Sicuramente ci sono pochi servizi, ma il problema maggiore è che parlano poco tra di loro.
Le persone spesso non sanno le risorse che il territorio offre. Gli insegnanti della scuola dovrebbero essere a conoscenza dei numeri di telefono per le crisi acute dei ragazzi o saperli indirizzare se ricevono una confidenza. Servirebbe maggiore informazione sulla questione in generale. In altri Paesi si fa pubblicità ai servizi nei luoghi dove si radunano i ragazzi, anche online quindi. Sicuramente, poi, la pandemia ha ampliato la richiesta. Strutture che se la cavavano a gestire i pazienti ora fanno fatica. Nel caso degli adolescenti che tentano il suicidio, inoltre, la situazione è particolarmente drammatica. Mentre esistono luoghi deputati alla cura e al ricovero per adolescenti con disturbo del comportamento alimentare, mancano strutture apposite per chi cerca la morte volontaria, così come per chi mette in atto il cosiddetto ritiro sociale. Alla fine vengono ricoverati in psichiatria, che non è un luogo adatto.

Cosa le ha insegnato lavorare a stretto contatto con giovani che arrivavano a non desiderare più di vivere?
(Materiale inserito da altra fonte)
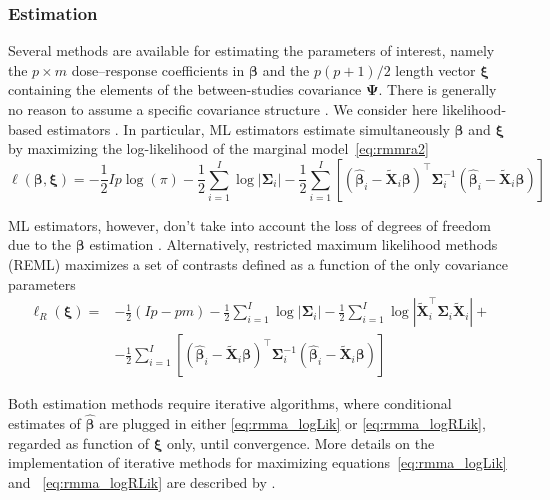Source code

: \documentclass[11pt,a4paper,twoside,openany]{book}\usepackage{knitr}
\begin{document}
{\subsubsection*{Estimation}

Several methods are available for estimating the parameters of interest, namely the $p \times m$ dose--response coefficients in $\boldsymbol{\beta}$ and the $p(p+1)/2$ length vector $\boldsymbol{\xi}$ containing the elements of the between-studies covariance $\boldsymbol{\Psi}$. There is generally no reason to assume a specific covariance structure \citep{white2011multivariate}. We consider here likelihood-based estimators \citep{verbeke1997linear, pinheiro2010mixed}. In particular, ML estimators estimate simultaneously $\boldsymbol{\beta}$ and $\boldsymbol{\xi}$ by maximizing the log-likelihood of the marginal model~\ref{eq:rmmra2}
\begin{equation}
\ell\left(\boldsymbol{\beta}, \boldsymbol{\xi} \right) = -\frac{1}{2}Ip\log(\pi) -\frac{1}{2}\sum_{i=1}^I \log |\boldsymbol{\Sigma}_i| - \frac{1}{2}\sum_{i=1}^I\left[ \left(\boldsymbol{\hat \beta}_i - \widetilde{\mathbf{X}}_i\boldsymbol{\beta} \right)^\top \boldsymbol{\Sigma}_i^{-1} \left(\boldsymbol{\hat \beta}_i - \widetilde{\mathbf{X}}_i\boldsymbol{\beta} \right) \right]
\label{eq:rmma_logLik}
\end{equation}

\noindent ML estimators, however, don’t take into account the loss of degrees of freedom due to the $\boldsymbol{\beta}$ estimation \cite{harville1977maximum}. Alternatively, restricted maximum likelihood methods (REML) maximizes a set of contrasts defined as a function of the only covariance parameters
\begin{align}
\ell_R\left(\boldsymbol{\xi} \right) =& -\frac{1}{2}\left(Ip - pm\right) -\frac{1}{2}\sum_{i=1}^I \log |\boldsymbol{\Sigma}_i| -\frac{1}{2}\sum_{i=1}^I \log \left|\widetilde{\mathbf{X}}_i^\top\boldsymbol{\Sigma}_i\widetilde{\mathbf{X}}_i \right| + \\
&- \frac{1}{2}\sum_{i=1}^I\left[ \left(\boldsymbol{\hat \beta}_i - \widetilde{\mathbf{X}}_i\boldsymbol{\beta} \right)^\top \boldsymbol{\Sigma}_i^{-1} \left(\boldsymbol{\hat \beta}_i - \widetilde{\mathbf{X}}_i\boldsymbol{\beta} \right) \right]
\label{eq:rmma_logRLik}
\end{align}

\noindent Both estimation methods require iterative algorithms, where conditional estimates of $\boldsymbol{\hat \beta}$ are plugged in either \ref{eq:rmma_logLik} or \ref{eq:rmma_logRLik}, regarded as function of $\boldsymbol{\xi}$ only, until convergence. More details on the implementation of iterative methods for maximizing equations~\ref{eq:rmma_logLik} and ~\ref{eq:rmma_logRLik} are described by \cite{gasparrini2012multivariate}.


}
\end{document}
Mi ha insegnato a lavorare in una maniera diversa. Normalmente con lo psicologo si fissano appuntamenti. In questo caso serve mantenere un legame costante e flessibile con i propri pazienti, via WhatsApp, con telefonate. Mi ha insegnato a lavorare in sinergia con i colleghi, a coinvolgere le famiglia e il sistema scolastico. Dal punto di vista affettivo, invece, ho capito l’ importanza della relazioni ai fini di riscrivere la speranza. È essenziale, saper aprire sempre uno spiraglio, continuare a sperare.
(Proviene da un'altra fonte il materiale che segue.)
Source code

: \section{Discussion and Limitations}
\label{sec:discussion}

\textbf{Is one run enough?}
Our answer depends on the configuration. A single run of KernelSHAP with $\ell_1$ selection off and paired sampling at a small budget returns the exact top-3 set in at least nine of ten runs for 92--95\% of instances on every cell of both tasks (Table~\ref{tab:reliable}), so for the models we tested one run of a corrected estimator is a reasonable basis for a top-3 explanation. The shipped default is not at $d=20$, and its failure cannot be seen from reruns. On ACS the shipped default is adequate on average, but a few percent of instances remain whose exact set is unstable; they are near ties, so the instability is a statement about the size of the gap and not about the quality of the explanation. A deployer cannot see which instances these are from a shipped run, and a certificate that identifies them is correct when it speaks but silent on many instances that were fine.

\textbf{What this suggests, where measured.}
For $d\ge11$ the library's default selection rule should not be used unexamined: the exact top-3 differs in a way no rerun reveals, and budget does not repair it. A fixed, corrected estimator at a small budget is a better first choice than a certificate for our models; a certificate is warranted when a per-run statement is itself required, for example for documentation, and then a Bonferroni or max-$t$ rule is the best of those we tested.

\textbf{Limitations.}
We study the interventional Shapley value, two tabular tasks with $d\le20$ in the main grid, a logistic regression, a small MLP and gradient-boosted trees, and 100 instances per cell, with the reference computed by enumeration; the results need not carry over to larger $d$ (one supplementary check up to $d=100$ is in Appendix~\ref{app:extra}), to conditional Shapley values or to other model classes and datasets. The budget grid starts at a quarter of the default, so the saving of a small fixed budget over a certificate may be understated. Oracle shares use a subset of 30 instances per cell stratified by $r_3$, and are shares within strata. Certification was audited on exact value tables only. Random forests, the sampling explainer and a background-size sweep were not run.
C‘è una storia che ha segnato la sua carriera?
Più di una. Da quando sono arrivato al Minotauro, ormai vent’anni fa, ho incontrato centinaia di ragazzi che volevano morire, ho parlato con loro. Due vicende mi sono rimaste profondamente nelle mente, delle pazienti che sono state delle maestre e hanno dato una svolta al mio modo di lavorare. Mi hanno spiegato quali fossero i loro pensieri, come ci si doveva muovere nelle vie della disperazione: sono riuscite a trasmettermi chiaramente quella sensazione che loro avevano di essere davanti a un vicolo cieco. La loro forza di comunicare quella disperazione era anche l’inizio di una fuoriuscita. Ho guardato il baratro insieme a loro. Nietzsche dice che non bisogna guardare nell’abisso, perché prima o poi l’abisso guarderà dentro di te. Sicuramente devi guardarlo con qualcuno a fianco, altrimenti ti perdi. Dovevo avere il coraggio di stare lì sul baratro e guardare insieme a loro. E questo ha cambiato tutto. Un’altra storia importante l’ho raccontata insieme alla collega Roberta Invernizzi nel libro “Riscrivere la speranza”: una giovane ragazza si gettò dal quarto piano e sopravvisse, l’abbiamo seguita e ne abbiamo poi raccontato il percorso di rinascita.